Sweeping Regulatory Change
Under HB 5005, existing condominium, cooperative and timeshare filing requirements (including component site and multisite timeshare plans), exchange company offerings, reservation programs, incidental benefit filings, and gift and promotional offerings are eliminated. The bill also proposes to eliminate the requirement for the managing entity of a condominium or timeshare association be a licensed Community Association Manager under Chapter 468, Florida Statutes. Perhaps most dramatic, the bill would eliminate the Division of Florida Condominiums, Timeshares, and Mobile Homes, the arm of the Florida Department of Business and Professional Regulation responsible for reviewing registrations and enforcing of Florida’s condominium and timeshare laws.

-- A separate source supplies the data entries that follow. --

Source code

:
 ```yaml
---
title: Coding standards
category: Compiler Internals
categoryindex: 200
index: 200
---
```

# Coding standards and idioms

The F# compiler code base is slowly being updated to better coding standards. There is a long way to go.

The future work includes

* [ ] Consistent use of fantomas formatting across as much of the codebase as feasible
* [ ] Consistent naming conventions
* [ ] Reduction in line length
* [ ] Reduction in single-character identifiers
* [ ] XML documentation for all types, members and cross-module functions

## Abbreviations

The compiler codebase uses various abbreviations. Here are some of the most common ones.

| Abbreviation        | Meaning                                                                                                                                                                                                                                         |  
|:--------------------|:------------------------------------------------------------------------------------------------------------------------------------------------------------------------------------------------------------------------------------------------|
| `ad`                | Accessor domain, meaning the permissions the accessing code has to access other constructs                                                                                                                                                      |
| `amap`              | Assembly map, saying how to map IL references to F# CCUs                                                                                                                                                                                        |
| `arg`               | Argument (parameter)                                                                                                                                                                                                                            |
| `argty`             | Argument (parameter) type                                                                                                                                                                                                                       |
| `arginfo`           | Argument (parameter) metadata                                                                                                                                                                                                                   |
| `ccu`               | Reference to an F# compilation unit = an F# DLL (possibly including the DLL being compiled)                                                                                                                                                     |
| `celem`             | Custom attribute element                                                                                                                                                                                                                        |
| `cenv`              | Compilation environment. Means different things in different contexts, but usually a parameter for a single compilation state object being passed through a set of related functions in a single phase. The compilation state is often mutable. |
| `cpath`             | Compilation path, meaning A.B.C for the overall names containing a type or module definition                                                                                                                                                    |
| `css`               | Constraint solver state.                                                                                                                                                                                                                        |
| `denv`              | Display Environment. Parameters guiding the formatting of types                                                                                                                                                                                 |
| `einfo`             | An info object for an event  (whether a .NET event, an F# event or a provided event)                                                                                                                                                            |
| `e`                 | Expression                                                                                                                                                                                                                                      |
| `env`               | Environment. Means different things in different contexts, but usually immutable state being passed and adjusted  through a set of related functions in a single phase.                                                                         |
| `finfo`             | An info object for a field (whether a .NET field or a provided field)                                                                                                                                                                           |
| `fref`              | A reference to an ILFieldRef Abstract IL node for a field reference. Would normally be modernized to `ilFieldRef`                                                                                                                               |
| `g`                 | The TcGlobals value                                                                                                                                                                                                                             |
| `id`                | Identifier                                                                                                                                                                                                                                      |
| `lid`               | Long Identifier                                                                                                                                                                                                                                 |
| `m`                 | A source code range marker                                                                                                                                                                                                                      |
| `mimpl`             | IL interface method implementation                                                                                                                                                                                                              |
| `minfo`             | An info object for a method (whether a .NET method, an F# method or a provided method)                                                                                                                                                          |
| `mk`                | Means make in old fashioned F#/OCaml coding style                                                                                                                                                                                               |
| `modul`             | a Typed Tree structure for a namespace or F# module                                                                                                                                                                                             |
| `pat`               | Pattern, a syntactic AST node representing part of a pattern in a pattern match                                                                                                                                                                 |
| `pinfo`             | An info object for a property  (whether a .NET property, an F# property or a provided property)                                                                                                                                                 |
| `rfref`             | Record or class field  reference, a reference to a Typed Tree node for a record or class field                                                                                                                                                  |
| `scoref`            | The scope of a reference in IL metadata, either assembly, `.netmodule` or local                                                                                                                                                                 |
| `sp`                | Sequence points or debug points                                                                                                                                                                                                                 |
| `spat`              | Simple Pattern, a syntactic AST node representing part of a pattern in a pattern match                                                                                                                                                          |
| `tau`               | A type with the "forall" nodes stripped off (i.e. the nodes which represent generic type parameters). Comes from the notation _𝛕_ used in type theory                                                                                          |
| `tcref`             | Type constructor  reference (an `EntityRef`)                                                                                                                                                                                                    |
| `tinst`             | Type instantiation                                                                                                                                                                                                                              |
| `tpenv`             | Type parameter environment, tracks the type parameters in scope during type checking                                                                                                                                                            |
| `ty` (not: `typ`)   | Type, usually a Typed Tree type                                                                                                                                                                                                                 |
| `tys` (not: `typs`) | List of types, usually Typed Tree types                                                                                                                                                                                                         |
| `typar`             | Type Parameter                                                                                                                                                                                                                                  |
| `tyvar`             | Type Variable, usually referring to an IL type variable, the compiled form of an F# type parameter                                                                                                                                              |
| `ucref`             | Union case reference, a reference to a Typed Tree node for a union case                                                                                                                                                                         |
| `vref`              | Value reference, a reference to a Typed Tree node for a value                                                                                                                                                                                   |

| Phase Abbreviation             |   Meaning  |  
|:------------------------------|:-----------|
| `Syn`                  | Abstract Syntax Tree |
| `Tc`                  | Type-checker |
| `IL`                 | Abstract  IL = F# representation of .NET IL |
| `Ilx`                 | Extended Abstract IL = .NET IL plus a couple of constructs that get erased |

It appears that HB 5005 haphazardly slashes provisions of Florida law in an effort to reduce costs and to effectuate sweeping deregulation. A close reading of the bill leads the reader to the conclusion that the drafting is not precise and that mistakes, omissions and the failure to understand the nuances of the affected laws would create uncertainty and difficulty for those seeking to comply. For example, the complete deletion of §721.07, Florida Statutes, not only removes the requirement to file public offering statements with the Division, but also removes the detailed list of items that are required to be included in the public offering statement that developers are still required to provide to all prospective purchasers of timeshare and fractional interests. Confusingly, the companion provisions for multisite public offering statements continue to include an itemization of the specific disclosures and content required to be included in a multisite public offering statement.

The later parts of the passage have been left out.